*** EXCERPTED DATA Section Begins ***

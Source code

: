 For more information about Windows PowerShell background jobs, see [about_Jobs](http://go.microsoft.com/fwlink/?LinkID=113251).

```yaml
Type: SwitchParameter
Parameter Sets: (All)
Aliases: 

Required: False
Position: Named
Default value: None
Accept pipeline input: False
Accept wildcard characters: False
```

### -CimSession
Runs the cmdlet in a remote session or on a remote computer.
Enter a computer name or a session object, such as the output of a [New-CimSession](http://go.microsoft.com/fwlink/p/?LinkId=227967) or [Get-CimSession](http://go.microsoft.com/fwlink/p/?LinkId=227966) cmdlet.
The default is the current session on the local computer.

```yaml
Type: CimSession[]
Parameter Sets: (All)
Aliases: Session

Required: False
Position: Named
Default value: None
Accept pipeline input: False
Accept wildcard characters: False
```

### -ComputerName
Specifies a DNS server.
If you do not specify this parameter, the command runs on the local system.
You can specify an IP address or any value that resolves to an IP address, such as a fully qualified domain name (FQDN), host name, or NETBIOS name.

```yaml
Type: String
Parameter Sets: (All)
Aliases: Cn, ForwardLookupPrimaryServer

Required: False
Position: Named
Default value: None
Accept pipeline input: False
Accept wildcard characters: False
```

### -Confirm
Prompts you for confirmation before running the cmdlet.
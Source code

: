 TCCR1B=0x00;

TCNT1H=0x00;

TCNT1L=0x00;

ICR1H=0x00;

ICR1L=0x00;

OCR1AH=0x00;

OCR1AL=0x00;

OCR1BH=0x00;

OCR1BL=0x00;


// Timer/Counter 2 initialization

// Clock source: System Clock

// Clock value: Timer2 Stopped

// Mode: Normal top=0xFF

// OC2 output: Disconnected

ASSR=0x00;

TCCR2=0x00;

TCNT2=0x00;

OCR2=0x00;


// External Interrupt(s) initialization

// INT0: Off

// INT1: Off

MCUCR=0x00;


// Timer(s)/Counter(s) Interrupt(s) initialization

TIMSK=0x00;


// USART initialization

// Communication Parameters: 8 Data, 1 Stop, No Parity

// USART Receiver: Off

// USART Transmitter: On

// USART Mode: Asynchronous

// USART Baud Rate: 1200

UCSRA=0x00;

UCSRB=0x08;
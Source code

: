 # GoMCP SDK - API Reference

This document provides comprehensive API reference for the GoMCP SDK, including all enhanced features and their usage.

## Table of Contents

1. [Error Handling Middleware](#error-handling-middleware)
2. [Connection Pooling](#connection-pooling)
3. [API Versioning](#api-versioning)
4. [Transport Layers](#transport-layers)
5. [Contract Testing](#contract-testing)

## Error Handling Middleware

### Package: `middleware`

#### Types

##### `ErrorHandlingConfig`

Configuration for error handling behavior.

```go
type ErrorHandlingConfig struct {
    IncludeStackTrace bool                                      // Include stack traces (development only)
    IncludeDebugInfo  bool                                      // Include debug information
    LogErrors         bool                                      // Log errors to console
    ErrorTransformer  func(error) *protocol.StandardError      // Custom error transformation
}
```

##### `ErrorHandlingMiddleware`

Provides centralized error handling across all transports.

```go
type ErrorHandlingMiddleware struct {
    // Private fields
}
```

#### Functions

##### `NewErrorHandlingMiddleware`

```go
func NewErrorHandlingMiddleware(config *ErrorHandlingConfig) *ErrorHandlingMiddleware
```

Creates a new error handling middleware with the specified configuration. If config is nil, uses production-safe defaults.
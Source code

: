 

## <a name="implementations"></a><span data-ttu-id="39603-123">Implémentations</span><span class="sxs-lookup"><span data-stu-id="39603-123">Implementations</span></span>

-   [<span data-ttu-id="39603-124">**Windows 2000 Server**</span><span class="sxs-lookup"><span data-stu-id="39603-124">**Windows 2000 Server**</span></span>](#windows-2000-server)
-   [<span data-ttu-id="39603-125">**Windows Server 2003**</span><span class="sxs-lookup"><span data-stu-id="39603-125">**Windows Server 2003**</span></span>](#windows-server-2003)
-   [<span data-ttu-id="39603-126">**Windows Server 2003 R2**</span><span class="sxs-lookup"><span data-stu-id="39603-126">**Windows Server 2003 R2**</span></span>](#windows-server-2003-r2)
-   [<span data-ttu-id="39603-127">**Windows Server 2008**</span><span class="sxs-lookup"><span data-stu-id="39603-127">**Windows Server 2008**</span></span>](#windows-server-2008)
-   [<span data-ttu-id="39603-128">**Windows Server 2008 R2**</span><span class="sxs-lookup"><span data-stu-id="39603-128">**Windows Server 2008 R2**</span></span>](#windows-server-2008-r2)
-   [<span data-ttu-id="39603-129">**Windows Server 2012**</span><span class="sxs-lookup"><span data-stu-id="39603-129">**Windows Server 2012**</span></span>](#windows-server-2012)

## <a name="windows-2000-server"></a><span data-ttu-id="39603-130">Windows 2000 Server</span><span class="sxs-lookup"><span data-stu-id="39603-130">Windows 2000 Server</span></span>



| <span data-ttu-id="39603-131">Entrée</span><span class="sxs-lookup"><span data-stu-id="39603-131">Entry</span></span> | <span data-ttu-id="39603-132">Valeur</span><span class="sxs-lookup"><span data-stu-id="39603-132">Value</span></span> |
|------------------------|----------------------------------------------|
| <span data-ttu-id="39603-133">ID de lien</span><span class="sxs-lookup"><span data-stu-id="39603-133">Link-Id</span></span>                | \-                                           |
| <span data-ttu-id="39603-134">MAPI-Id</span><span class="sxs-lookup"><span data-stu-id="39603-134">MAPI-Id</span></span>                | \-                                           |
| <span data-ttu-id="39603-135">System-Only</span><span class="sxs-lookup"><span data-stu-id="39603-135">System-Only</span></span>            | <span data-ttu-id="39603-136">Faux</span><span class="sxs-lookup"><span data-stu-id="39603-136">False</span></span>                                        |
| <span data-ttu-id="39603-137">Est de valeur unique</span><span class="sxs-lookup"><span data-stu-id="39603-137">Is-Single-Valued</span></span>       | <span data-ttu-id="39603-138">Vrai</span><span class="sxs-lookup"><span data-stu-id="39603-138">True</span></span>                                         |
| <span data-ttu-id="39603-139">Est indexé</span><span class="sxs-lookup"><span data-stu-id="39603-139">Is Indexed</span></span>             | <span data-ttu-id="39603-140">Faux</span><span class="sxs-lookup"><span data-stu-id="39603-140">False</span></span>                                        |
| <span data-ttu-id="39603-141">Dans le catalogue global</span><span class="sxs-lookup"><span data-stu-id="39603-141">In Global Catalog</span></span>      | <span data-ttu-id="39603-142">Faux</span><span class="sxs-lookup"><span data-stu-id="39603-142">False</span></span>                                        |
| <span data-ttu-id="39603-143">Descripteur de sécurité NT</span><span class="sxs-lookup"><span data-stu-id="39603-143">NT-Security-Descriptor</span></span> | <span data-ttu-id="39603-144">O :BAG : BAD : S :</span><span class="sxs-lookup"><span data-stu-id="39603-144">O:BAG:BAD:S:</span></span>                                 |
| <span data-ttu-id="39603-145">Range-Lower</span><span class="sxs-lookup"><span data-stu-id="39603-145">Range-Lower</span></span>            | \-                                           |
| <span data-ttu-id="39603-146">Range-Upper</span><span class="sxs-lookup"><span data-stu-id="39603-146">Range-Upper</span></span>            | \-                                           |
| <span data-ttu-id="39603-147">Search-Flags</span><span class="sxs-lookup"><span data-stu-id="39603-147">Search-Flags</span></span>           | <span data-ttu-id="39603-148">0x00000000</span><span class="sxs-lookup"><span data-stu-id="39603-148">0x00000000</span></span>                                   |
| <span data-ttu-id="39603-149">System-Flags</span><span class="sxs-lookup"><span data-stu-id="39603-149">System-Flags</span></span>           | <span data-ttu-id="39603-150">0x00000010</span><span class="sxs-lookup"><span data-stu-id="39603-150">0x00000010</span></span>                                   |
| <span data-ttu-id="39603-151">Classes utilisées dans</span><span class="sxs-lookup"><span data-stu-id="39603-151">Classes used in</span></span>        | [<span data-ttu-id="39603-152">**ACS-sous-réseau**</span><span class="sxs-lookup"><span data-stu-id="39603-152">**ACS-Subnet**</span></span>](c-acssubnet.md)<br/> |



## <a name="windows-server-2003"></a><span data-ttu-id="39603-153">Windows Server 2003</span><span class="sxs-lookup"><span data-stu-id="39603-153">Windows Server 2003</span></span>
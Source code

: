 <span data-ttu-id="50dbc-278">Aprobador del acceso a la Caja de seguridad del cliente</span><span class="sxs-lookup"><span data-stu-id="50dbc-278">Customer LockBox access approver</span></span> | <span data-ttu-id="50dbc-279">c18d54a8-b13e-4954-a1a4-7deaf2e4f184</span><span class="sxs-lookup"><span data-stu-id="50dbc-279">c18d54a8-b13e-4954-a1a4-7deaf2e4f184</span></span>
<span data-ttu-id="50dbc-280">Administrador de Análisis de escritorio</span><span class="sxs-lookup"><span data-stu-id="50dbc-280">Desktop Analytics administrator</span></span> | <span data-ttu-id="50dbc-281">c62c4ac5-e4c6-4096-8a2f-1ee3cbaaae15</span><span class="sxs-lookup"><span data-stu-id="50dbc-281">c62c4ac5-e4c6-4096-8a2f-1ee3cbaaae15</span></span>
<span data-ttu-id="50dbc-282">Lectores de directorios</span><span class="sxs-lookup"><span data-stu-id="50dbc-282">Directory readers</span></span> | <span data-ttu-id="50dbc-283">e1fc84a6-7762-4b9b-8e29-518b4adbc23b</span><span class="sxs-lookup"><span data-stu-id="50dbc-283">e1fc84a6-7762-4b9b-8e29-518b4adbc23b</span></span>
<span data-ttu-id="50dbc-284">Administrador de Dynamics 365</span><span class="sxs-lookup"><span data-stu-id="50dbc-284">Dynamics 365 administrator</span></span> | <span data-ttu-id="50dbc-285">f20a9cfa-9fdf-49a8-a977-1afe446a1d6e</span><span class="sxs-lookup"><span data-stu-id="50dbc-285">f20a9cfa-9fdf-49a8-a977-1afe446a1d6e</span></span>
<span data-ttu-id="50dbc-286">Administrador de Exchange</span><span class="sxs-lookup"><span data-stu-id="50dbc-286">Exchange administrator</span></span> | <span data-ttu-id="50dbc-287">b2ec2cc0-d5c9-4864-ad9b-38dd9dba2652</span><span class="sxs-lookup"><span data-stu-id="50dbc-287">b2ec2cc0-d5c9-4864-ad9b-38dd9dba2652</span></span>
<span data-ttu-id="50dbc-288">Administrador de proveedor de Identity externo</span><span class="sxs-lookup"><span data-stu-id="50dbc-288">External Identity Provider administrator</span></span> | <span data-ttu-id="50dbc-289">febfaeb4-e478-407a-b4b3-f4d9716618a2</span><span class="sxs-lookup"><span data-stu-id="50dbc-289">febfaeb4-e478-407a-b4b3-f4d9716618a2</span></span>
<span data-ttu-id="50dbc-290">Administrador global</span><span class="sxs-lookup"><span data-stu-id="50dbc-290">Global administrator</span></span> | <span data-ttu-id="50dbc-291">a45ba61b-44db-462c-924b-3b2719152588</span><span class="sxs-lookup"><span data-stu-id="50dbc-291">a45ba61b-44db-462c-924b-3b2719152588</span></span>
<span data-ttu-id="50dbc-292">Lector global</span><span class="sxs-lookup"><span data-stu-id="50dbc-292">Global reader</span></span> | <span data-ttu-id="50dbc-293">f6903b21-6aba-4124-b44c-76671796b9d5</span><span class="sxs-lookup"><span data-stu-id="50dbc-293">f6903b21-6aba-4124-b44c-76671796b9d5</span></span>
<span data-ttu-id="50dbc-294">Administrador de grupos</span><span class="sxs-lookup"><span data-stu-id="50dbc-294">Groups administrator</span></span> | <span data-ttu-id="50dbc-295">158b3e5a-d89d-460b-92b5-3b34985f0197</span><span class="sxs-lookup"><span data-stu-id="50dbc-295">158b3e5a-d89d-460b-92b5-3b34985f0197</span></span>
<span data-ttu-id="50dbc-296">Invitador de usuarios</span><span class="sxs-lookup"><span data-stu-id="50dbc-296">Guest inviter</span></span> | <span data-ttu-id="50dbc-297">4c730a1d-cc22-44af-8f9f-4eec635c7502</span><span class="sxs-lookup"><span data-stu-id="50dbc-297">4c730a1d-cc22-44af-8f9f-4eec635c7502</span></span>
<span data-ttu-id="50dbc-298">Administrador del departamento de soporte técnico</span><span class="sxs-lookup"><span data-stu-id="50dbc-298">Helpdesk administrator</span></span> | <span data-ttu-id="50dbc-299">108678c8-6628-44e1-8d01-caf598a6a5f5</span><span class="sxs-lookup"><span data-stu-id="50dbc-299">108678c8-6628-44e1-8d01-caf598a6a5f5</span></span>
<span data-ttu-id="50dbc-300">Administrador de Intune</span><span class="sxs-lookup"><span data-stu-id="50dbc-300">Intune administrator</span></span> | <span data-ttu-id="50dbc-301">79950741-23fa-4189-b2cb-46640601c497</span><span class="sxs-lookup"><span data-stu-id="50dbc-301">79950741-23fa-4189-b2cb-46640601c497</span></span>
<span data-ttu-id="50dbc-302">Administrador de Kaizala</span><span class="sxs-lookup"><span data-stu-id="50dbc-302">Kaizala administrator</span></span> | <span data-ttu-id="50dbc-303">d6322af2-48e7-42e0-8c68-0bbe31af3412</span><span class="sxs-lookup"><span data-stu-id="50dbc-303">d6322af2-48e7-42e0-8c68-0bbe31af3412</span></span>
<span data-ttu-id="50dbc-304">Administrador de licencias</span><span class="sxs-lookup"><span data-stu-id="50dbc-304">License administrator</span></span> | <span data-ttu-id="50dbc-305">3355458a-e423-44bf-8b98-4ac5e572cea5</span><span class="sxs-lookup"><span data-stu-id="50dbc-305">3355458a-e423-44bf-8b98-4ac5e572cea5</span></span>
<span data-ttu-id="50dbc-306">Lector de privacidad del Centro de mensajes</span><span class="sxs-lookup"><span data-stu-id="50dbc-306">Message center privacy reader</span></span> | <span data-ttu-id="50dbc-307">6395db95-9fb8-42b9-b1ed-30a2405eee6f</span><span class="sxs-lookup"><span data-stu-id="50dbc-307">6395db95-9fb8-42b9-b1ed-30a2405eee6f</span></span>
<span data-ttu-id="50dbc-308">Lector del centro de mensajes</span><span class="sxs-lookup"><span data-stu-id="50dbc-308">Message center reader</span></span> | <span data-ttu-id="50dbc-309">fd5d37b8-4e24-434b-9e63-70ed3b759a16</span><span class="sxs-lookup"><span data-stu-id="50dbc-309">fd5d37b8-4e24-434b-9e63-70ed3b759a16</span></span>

*** EXCERPTED DATA Section Ends ***

INSTRUCTIONS FOR THE TASK: What lines above contain "fwlink"? Copy them out.

EXERCISE OUTPUT:
: For more information about Windows PowerShell background jobs, see [about_Jobs](http://go.microsoft.com/fwlink/?LinkID=113251).
Enter a computer name or a session object, such as the output of a [New-CimSession](http://go.microsoft.com/fwlink/p/?LinkId=227967) or [Get-CimSession](http://go.microsoft.com/fwlink/p/?LinkId=227966) cmdlet.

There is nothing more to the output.